Na cena inicial, uma figura espetacular irrompe pela porta, num contra-luz que torna impossível distinguir detalhes que vão além de sua silhueta. Ao fundo, ouvimos, apenas sugerida com instrumental, a canção-título Rocketman. Quando a magia, construída por câmera lenta, enquadramento, iluminação e fascínio se desfaz, permite-nos ver a forma como ela é. Um homem num bizarro traje alaranjado, coberto por lantejoulas que formam chamas vermelhas, tendo capuz com chifres e um par de asas rubras como acessórios.
Melhor alegoria não poderia haver para o momento em que começamos a acompanhar a tentativa de retorno por parte de um homem que subiu aos céus como um foguete. Tal qual a representação do diabo na carta do Tarot – na qual os humanos estão aprisionados por correntes aparentemente fáceis de quebrar –, vemos um Elton John escravizado pelas drogas (“Já provei todas já inventadas pelo homem”), pela busca do amor onde o amor nunca esteve, pelos buracos deixados por uma infância onde sobraram noções bizarras de disciplina na mesma medida que abandono, de onde o afeto se ausentou.

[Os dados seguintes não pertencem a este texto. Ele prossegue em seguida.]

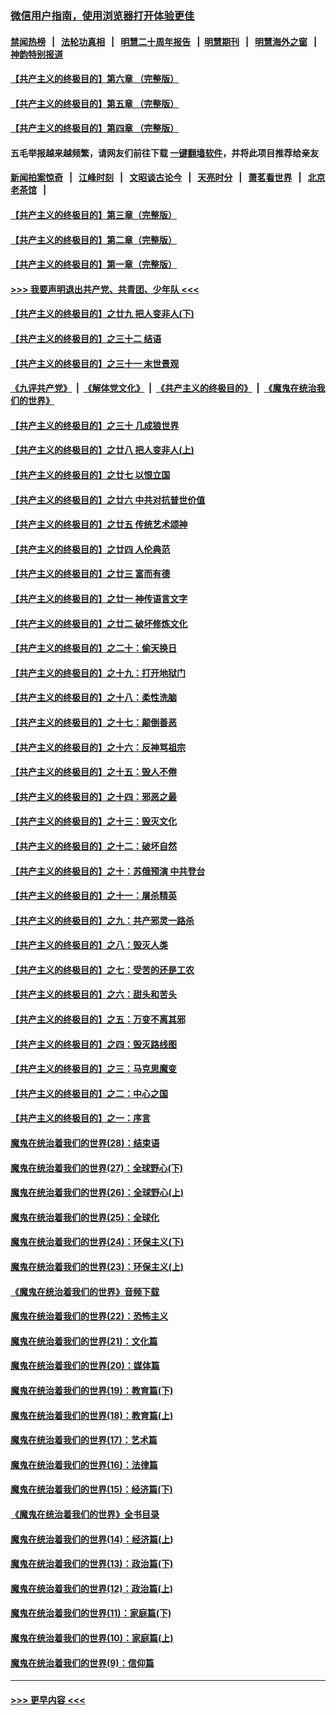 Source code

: ### [微信用户指南，使用浏览器打开体验更佳](https://github.com/gfw-breaker/banned-news1/blob/master/indexes/wechat-guide.md?t=0)
#### [禁闻热榜](热点新闻.md?t=0)  &nbsp;&nbsp;|&nbsp;&nbsp; [法轮功真相](https://github.com/gfw-breaker/truth/blob/master/README.md?t=0) &nbsp;&nbsp;|&nbsp;&nbsp; [明慧二十周年报告](https://github.com/gfw-breaker/mh-reports/blob/master/README.md?t=0) &nbsp;&nbsp;|&nbsp;&nbsp;[明慧期刊](https://github.com/gfw-breaker/mh-qikan) &nbsp;&nbsp;|&nbsp;&nbsp; [明慧海外之窗](https://github.com/gfw-breaker/mh-news/blob/master/README.md?t=0) &nbsp;&nbsp;|&nbsp;&nbsp; [神韵特别报道](https://github.com/gfw-breaker/mh-news/blob/master/shenyun.md?t=0)
#### [【共产主义的终极目的】第六章 （完整版）](../pages/nsc422/n11428913.md?t=02080555) 
#### [【共产主义的终极目的】第五章 （完整版）](../pages/nsc422/n11428912.md?t=02080555) 
#### [【共产主义的终极目的】第四章 （完整版）](../pages/nsc422/n11428907.md?t=02080555) 
#### 五毛举报越来越频繁，请网友们前往下载 [一键翻墙软件](https://github.com/gfw-breaker/ssr-accounts)，并将此项目推荐给亲友
#### [新闻拍案惊奇](https://github.com/gfw-breaker/banned-news1/blob/master/pages/link4.md) &nbsp;&nbsp;|&nbsp;&nbsp; [江峰时刻](https://github.com/gfw-breaker/banned-news1/blob/master/pages/link4.md) &nbsp;&nbsp;|&nbsp;&nbsp; [文昭谈古论今](https://github.com/gfw-breaker/banned-news1/blob/master/pages/link4.md) &nbsp;&nbsp;|&nbsp;&nbsp; [天亮时分](https://github.com/gfw-breaker/banned-news1/blob/master/pages/link4.md) &nbsp;&nbsp;|&nbsp;&nbsp; [萧茗看世界](https://github.com/gfw-breaker/banned-news1/blob/master/pages/link4.md) &nbsp;&nbsp;|&nbsp;&nbsp; [北京老茶馆](https://github.com/gfw-breaker/banned-news1/blob/master/pages/link4.md) &nbsp;&nbsp;|&nbsp;&nbsp; 
#### [【共产主义的终极目的】第三章（完整版）](../pages/nsc422/n11428848.md?t=02080555) 
#### [【共产主义的终极目的】第二章（完整版）](../pages/nsc422/n11428831.md?t=02080555) 
#### [【共产主义的终极目的】第一章（完整版）](../pages/nsc422/n11417651.md?t=02080555) 
#### [>>> 我要声明退出共产党、共青团、少年队 <<<](https://github.com/begood0513/goodnews/blob/master/quit/letter.md) 
#### [【共产主义的终极目的】之廿九 把人变非人(下)](../pages/nsc422/n11344140.md?t=02080555) 
#### [【共产主义的终极目的】之三十二 结语](../pages/nsc422/n11360535.md?t=02080555) 
#### [【共产主义的终极目的】之三十一 末世景观](../pages/nsc422/n11351129.md?t=02080555) 
#### [《九评共产党》](https://github.com/begood0513/9ping.md/blob/master/README.md) &nbsp;|&nbsp; [《解体党文化》](../../../../jtdwh.md/blob/master/README.md)  &nbsp;|&nbsp; [《共产主义的终极目的》](../../../../gczydzjmd.md/blob/master/README.md) &nbsp;|&nbsp; [《魔鬼在统治我们的世界》](../../../../mgztzwmdsj.md/blob/master/README.md) 
#### [【共产主义的终极目的】之三十 几成狼世界](../pages/nsc422/n11348280.md?t=02080555) 
#### [【共产主义的终极目的】之廿八 把人变非人(上)](../pages/nsc422/n11340492.md?t=02080555) 
#### [【共产主义的终极目的】之廿七 以恨立国](../pages/nsc422/n11336944.md?t=02080555) 
#### [【共产主义的终极目的】之廿六 中共对抗普世价值](../pages/nsc422/n11324785.md?t=02080555) 
#### [【共产主义的终极目的】之廿五 传统艺术颂神](../pages/nsc422/n11296396.md?t=02080555) 
#### [【共产主义的终极目的】之廿四 人伦典范](../pages/nsc422/n11296397.md?t=02080555) 
#### [【共产主义的终极目的】之廿三 富而有德](../pages/nsc422/n11283598.md?t=02080555) 
#### [【共产主义的终极目的】之廿一 神传语言文字](../pages/nsc422/n11263265.md?t=02080555) 
#### [【共产主义的终极目的】之廿二 破坏修炼文化](../pages/nsc422/n11245728.md?t=02080555) 
#### [【共产主义的终极目的】之二十：偷天换日](../pages/nsc422/n11238846.md?t=02080555) 
#### [【共产主义的终极目的】之十九：打开地狱门](../pages/nsc422/n11206376.md?t=02080555) 
#### [【共产主义的终极目的】之十八：柔性洗脑](../pages/nsc422/n11199994.md?t=02080555) 
#### [【共产主义的终极目的】之十七：颠倒善恶](../pages/nsc422/n11179782.md?t=02080555) 
#### [【共产主义的终极目的】之十六：反神骂祖宗](../pages/nsc422/n11166798.md?t=02080555) 
#### [【共产主义的终极目的】之十五：毁人不倦](../pages/nsc422/n11166792.md?t=02080555) 
#### [【共产主义的终极目的】之十四：邪恶之最](../pages/nsc422/n11150249.md?t=02080555) 
#### [【共产主义的终极目的】之十三：毁灭文化](../pages/nsc422/n11135227.md?t=02080555) 
#### [【共产主义的终极目的】之十二：破坏自然](../pages/nsc422/n11135214.md?t=02080555) 
#### [【共产主义的终极目的】之十：苏俄预演 中共登台](../pages/nsc422/n11118424.md?t=02080555) 
#### [【共产主义的终极目的】之十一：屠杀精英](../pages/nsc422/n11118442.md?t=02080555) 
#### [【共产主义的终极目的】之九：共产邪灵一路杀](../pages/nsc422/n11114139.md?t=02080555) 
#### [【共产主义的终极目的】之八：毁灭人类](../pages/nsc422/n11108503.md?t=02080555) 
#### [【共产主义的终极目的】之七：受苦的还是工农](../pages/nsc422/n11101809.md?t=02080555) 
#### [【共产主义的终极目的】之六：甜头和苦头](../pages/nsc422/n11096971.md?t=02080555) 
#### [【共产主义的终极目的】之五：万变不离其邪](../pages/nsc422/n11091285.md?t=02080555) 
#### [【共产主义的终极目的】之四：毁灭路线图](../pages/nsc422/n11086284.md?t=02080555) 
#### [【共产主义的终极目的】之三：马克思魔变](../pages/nsc422/n11061941.md?t=02080555) 
#### [【共产主义的终极目的】之二：中心之国](../pages/nsc422/n11047728.md?t=02080555) 
#### [【共产主义的终极目的】之一：序言](../pages/nsc422/n11086077.md?t=02080555) 
#### [魔鬼在统治着我们的世界(28)：结束语](../pages/nsc422/n10936246.md?t=02080555) 
#### [魔鬼在统治着我们的世界(27)：全球野心(下)](../pages/nsc422/n10928319.md?t=02080555) 
#### [魔鬼在统治着我们的世界(26)：全球野心(上)](../pages/nsc422/n10900318.md?t=02080555) 
#### [魔鬼在统治着我们的世界(25)：全球化](../pages/nsc422/n10788205.md?t=02080555) 
#### [魔鬼在统治着我们的世界(24)：环保主义(下)](../pages/nsc422/n10695307.md?t=02080555) 
#### [魔鬼在统治着我们的世界(23)：环保主义(上)](../pages/nsc422/n10688613.md?t=02080555) 
#### [《魔鬼在统治着我们的世界》音频下载](../pages/nsc422/n10635553.md?t=02080555) 
#### [魔鬼在统治着我们的世界(22)：恐怖主义](../pages/nsc422/n10614727.md?t=02080555) 
#### [魔鬼在统治着我们的世界(21)：文化篇](../pages/nsc422/n10597706.md?t=02080555) 
#### [魔鬼在统治着我们的世界(20)：媒体篇](../pages/nsc422/n10586579.md?t=02080555) 
#### [魔鬼在统治着我们的世界(19)：教育篇(下)](../pages/nsc422/n10564808.md?t=02080555) 
#### [魔鬼在统治着我们的世界(18)：教育篇(上)](../pages/nsc422/n10526970.md?t=02080555) 
#### [魔鬼在统治着我们的世界(17)：艺术篇](../pages/nsc422/n10499093.md?t=02080555) 
#### [魔鬼在统治着我们的世界(16)：法律篇](../pages/nsc422/n10485969.md?t=02080555) 
#### [魔鬼在统治着我们的世界(15)：经济篇(下)](../pages/nsc422/n10469975.md?t=02080555) 
#### [《魔鬼在统治着我们的世界》全书目录](../pages/nsc422/n10464261.md?t=02080555) 
#### [魔鬼在统治着我们的世界(14)：经济篇(上)](../pages/nsc422/n10457370.md?t=02080555) 
#### [魔鬼在统治着我们的世界(13)：政治篇(下)](../pages/nsc422/n10448270.md?t=02080555) 
#### [魔鬼在统治着我们的世界(12)：政治篇(上)](../pages/nsc422/n10444576.md?t=02080555) 
#### [魔鬼在统治着我们的世界(11)：家庭篇(下)](../pages/nsc422/n10440961.md?t=02080555) 
#### [魔鬼在统治着我们的世界(10)：家庭篇(上)](../pages/nsc422/n10435448.md?t=02080555) 
#### [魔鬼在统治着我们的世界(9)：信仰篇](../pages/nsc422/n10432159.md?t=02080555) 

----
#### [ >>> 更早内容 <<< ](../indexes/nsc422-earlier.md)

É diante de um grupo de apoio para pessoas em situações similares que vemos desabar a persona e surgir o conteúdo. Neste momento, Reginald Kenneth Dwight, o menino gorducho de um subúrbio londrino, se entrelaça com Elton Hercules John, estrela de incomparável brilho e resiliência numa indústria conhecida por mastigar e cuspir. Um precisou morrer para o outro nascer, e assim sucessivamente. E, ainda assim, ele permanece de pé (I’m Still Standing, outra canção que encapsula bem de que material é feito um ser como Elton John).
O filme dirigido por Dexter Fletcher (o mesmo que concluiu Bohemian Rhapsody depois da saída de Bryan Singer) é uma irresistível biografia musicada, uma espécie de ópera-rock, na qual as cores saturadas, as canções imortais impecavelmente salpicadas com coreografias oportunas e vigorosas (em alguns momentos lembram Grease, noutros Tommy, ou videoclipes canônicos) e desempenhos magistrais prendem os espectador à cadeira com grilhões, estes sim, impossíveis de quebrar. A começar pelo ator que interpreta o ídolo de multidões em todo o planeta. A exemplo de Rami Male, para citar novamente Bohemian Rhapsody, que personificou de maneira sobrenatural Freddy Mercury, a performance de Taron Egerton como Elton John é magistral.
A escolha de Rocket Man como canção-título é emblemática, uma vez que a escalada do garoto introvertido ao jovem adulto que mesmeriza audiências tem o mesmo arco narrativo descrito nos versos: It’s lonely out in space/ On such a timeless flight (É solitário no espaço/ Em voo tão interminável). A subida e a descida. O sentido de solidão que acompanhou o pequeno Reggie desde a infância é o mesmo vivido por inúmeras crianças e jovens que se consideram (na verdade, são empurrados) à margem do padrão estabelecido como “normal” pela regras sociais. Sensibilidade ferida que não raras vezes se transforma num vazio difícil de ser preenchido.
No filme, o Elton adulto está em permanente dueto com Reggie, a criança e o jovem que ele foi, que seria uma réplica de tantos outros não tivesse um talento raro para transmutar absolutamente tudo para a linguagem musical. A música, aliás, foi uma dos poucos laços que o uniram a um pai ausente e nada amoroso. Talento inato que lhe garantiu, com pouca idade, uma bolsa de estudos na prestigiosa Royal Academy of Music. Um ouvido absoluto que foi capaz de reproduzir, sem jamais ter escutado antes, a música que a professora tocava no momento em que ele entrou na sala para ser testado.
E foi ao som deste dom que a vida lhe teceu um balé completo, como se coreografado por uma regência cósmica que pode ser interpretada como coincidência. Se Elton falava através das partituras para piano que ele mesmo compunha, Bernie Taupin, seu parceiro nas composições que estouraram numa sequência avassaladora, era quem nelas colocava os versos.
A cumplicidade entre ambos, aliás, articula os momentos mais ternos do filme. A aceitação tardia de sua homossexualidade, e a crença de que jamais seria propriamente amado por causa disso (nas palavras de sua mãe), foram algumas dessas algemas que o acorrentaram ao longo da vida. Quando encontrou a chave para abri-las, reencontrou também sua vocação para ser alguém único, um rocketman.